**EXERCISE**
Using the listing below, set down exactly the lines starting at the line that contains "总的来说，悉尼是一个有很多用" and ending at the line that contains "#### Explanation \[cq\]", both included, and no others.

**DATASET EXCERPTS**
---
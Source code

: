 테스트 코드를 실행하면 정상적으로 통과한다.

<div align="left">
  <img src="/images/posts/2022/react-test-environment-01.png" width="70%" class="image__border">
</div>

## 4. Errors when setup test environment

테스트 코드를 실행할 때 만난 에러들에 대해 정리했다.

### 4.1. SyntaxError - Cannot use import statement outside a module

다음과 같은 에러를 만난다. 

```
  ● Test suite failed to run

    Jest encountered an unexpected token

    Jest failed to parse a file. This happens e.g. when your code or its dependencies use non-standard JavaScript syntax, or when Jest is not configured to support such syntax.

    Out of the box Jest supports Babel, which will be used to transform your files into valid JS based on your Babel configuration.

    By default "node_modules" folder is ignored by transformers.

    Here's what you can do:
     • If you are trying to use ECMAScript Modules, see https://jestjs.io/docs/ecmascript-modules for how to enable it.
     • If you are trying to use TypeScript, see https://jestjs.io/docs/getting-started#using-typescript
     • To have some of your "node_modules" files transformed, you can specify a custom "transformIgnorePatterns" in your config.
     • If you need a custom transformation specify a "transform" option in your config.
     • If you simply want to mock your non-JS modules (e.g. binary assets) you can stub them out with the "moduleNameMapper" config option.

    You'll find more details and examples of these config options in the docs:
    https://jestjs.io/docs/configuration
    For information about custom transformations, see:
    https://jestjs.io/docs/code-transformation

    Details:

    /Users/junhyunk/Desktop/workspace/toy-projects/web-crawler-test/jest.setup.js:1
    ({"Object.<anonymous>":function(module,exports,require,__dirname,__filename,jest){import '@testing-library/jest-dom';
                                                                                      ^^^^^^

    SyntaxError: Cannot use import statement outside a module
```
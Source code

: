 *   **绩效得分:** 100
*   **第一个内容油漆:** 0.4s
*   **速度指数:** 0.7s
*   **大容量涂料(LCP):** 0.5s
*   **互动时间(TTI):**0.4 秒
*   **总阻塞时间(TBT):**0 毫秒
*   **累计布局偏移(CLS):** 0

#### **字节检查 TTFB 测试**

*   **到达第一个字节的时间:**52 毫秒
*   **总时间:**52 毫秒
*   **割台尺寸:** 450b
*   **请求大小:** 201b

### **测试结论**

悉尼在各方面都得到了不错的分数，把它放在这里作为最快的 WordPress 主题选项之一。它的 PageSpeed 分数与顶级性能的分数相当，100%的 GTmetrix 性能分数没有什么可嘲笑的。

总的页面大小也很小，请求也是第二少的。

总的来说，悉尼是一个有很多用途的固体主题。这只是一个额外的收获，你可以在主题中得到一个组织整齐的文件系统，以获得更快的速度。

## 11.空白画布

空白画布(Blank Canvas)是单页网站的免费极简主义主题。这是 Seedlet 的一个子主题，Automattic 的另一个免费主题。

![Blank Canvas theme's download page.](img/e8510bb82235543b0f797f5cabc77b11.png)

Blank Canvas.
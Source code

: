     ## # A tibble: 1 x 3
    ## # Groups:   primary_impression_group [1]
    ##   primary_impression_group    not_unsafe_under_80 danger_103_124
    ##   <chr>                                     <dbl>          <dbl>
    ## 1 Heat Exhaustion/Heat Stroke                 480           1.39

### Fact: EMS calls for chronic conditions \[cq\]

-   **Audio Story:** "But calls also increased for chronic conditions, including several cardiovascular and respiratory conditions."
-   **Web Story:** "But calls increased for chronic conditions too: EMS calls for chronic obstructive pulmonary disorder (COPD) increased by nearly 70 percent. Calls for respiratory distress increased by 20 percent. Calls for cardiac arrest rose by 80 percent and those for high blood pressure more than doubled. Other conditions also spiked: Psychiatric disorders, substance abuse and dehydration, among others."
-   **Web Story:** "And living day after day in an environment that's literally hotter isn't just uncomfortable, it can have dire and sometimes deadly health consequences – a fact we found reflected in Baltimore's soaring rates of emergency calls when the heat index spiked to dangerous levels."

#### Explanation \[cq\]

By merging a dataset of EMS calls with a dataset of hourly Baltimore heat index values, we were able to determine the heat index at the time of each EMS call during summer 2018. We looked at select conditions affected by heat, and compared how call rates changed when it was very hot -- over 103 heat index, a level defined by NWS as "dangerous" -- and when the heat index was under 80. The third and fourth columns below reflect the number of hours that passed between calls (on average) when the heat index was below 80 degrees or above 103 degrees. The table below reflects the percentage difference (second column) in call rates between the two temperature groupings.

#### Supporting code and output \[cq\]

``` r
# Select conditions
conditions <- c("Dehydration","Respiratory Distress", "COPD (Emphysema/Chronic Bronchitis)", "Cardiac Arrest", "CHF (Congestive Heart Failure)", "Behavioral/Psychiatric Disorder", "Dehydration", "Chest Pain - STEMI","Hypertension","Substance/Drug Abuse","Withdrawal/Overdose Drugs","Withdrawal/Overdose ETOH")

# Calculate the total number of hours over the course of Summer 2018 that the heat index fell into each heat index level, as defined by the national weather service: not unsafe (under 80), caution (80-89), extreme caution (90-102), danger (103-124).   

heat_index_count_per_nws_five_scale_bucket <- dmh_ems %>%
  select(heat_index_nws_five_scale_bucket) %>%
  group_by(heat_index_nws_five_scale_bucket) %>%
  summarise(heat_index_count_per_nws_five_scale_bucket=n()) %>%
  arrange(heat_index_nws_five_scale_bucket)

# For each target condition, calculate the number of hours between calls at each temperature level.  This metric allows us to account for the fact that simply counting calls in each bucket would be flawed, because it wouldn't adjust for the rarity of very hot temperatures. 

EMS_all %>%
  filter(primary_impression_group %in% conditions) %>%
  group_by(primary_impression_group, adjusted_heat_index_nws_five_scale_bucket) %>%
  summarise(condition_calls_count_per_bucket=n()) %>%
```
---
**SOLUTION FOR THIS EXERCISE**
总的来说，悉尼是一个有很多用途的固体主题。这只是一个额外的收获，你可以在主题中得到一个组织整齐的文件系统，以获得更快的速度。

## 11.空白画布

空白画布(Blank Canvas)是单页网站的免费极简主义主题。这是 Seedlet 的一个子主题，Automattic 的另一个免费主题。

![Blank Canvas theme's download page.](img/e8510bb82235543b0f797f5cabc77b11.png)

Blank Canvas.
Source code

:     ## # A tibble: 1 x 3
    ## # Groups:   primary_impression_group [1]
    ##   primary_impression_group    not_unsafe_under_80 danger_103_124
    ##   <chr>                                     <dbl>          <dbl>
    ## 1 Heat Exhaustion/Heat Stroke                 480           1.39

### Fact: EMS calls for chronic conditions \[cq\]

-   **Audio Story:** "But calls also increased for chronic conditions, including several cardiovascular and respiratory conditions."
-   **Web Story:** "But calls increased for chronic conditions too: EMS calls for chronic obstructive pulmonary disorder (COPD) increased by nearly 70 percent. Calls for respiratory distress increased by 20 percent. Calls for cardiac arrest rose by 80 percent and those for high blood pressure more than doubled. Other conditions also spiked: Psychiatric disorders, substance abuse and dehydration, among others."
-   **Web Story:** "And living day after day in an environment that's literally hotter isn't just uncomfortable, it can have dire and sometimes deadly health consequences – a fact we found reflected in Baltimore's soaring rates of emergency calls when the heat index spiked to dangerous levels."

#### Explanation \[cq\]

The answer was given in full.